* _STORED DATA_
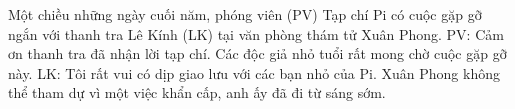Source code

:\newpage
\graphicspath{{../suyluancungbi/xuanphong/}}
\begingroup
{} %
\centering
\endgroup
\vspace*{50pt}
%	
%	
%	
	Một chiều những ngày cuối năm, phóng viên (PV) Tạp chí Pi có cuộc gặp gỡ ngắn với thanh tra Lê Kính (LK) tại văn phòng thám tử Xuân Phong.
	\vskip 0.1cm
	PV: Cảm ơn thanh tra đã nhận lời tạp chí. Các độc giả nhỏ tuổi rất mong chờ cuộc gặp gỡ này.
	\vskip 0.1cm
	LK: Tôi rất vui có dịp giao lưu với các bạn nhỏ của Pi. Xuân Phong không thể tham dự vì một việc khẩn cấp, anh ấy đã đi từ sáng sớm.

* _WHAT THIS TASK INVOLVES_
Restate all entries above exactly, but not the images.

* _PROBLEM SOLUTION_
Source code

:\newpage
\graphicspath{{../suyluancungbi/xuanphong/}}
\begingroup
{} %
\centering
\endgroup
\vspace*{50pt}
%	
%	
%	
	Một chiều những ngày cuối năm, phóng viên (PV) Tạp chí Pi có cuộc gặp gỡ ngắn với thanh tra Lê Kính (LK) tại văn phòng thám tử Xuân Phong.
	\vskip 0.1cm
	PV: Cảm ơn thanh tra đã nhận lời tạp chí. Các độc giả nhỏ tuổi rất mong chờ cuộc gặp gỡ này.
	\vskip 0.1cm
	LK: Tôi rất vui có dịp giao lưu với các bạn nhỏ của Pi. Xuân Phong không thể tham dự vì một việc khẩn cấp, anh ấy đã đi từ sáng sớm.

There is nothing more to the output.